* _Work instructions_: Without including any images, output the listing below exactly.

#### Data provided ####

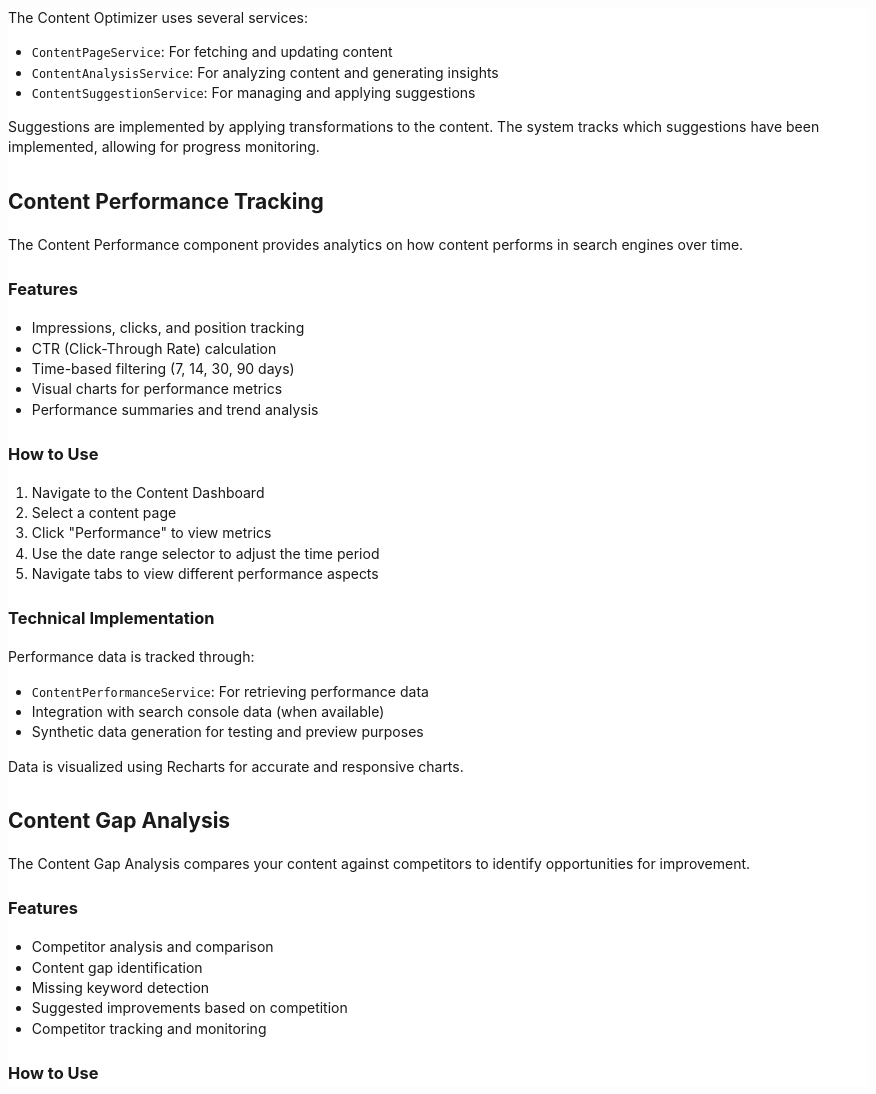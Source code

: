 The Content Optimizer uses several services:

- `ContentPageService`: For fetching and updating content
- `ContentAnalysisService`: For analyzing content and generating insights
- `ContentSuggestionService`: For managing and applying suggestions

Suggestions are implemented by applying transformations to the content. The system tracks which suggestions have been implemented, allowing for progress monitoring.

## Content Performance Tracking

The Content Performance component provides analytics on how content performs in search engines over time.

### Features

- Impressions, clicks, and position tracking
- CTR (Click-Through Rate) calculation
- Time-based filtering (7, 14, 30, 90 days)
- Visual charts for performance metrics
- Performance summaries and trend analysis

### How to Use

1. Navigate to the Content Dashboard
2. Select a content page
3. Click "Performance" to view metrics
4. Use the date range selector to adjust the time period
5. Navigate tabs to view different performance aspects

### Technical Implementation

Performance data is tracked through:

- `ContentPerformanceService`: For retrieving performance data
- Integration with search console data (when available)
- Synthetic data generation for testing and preview purposes

Data is visualized using Recharts for accurate and responsive charts.

## Content Gap Analysis

The Content Gap Analysis compares your content against competitors to identify opportunities for improvement.

### Features

- Competitor analysis and comparison
- Content gap identification
- Missing keyword detection
- Suggested improvements based on competition
- Competitor tracking and monitoring

### How to Use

####

* _Output of the task_:
Source code

: The Content Optimizer uses several services:

- `ContentPageService`: For fetching and updating content
- `ContentAnalysisService`: For analyzing content and generating insights
- `ContentSuggestionService`: For managing and applying suggestions

Suggestions are implemented by applying transformations to the content. The system tracks which suggestions have been implemented, allowing for progress monitoring.

## Content Performance Tracking

The Content Performance component provides analytics on how content performs in search engines over time.

### Features

- Impressions, clicks, and position tracking
- CTR (Click-Through Rate) calculation
- Time-based filtering (7, 14, 30, 90 days)
- Visual charts for performance metrics
- Performance summaries and trend analysis

### How to Use

1. Navigate to the Content Dashboard
2. Select a content page
3. Click "Performance" to view metrics
4. Use the date range selector to adjust the time period
5. Navigate tabs to view different performance aspects

### Technical Implementation

Performance data is tracked through:

- `ContentPerformanceService`: For retrieving performance data
- Integration with search console data (when available)
- Synthetic data generation for testing and preview purposes

Data is visualized using Recharts for accurate and responsive charts.

## Content Gap Analysis

The Content Gap Analysis compares your content against competitors to identify opportunities for improvement.

### Features

- Competitor analysis and comparison
- Content gap identification
- Missing keyword detection
- Suggested improvements based on competition
- Competitor tracking and monitoring

### How to Use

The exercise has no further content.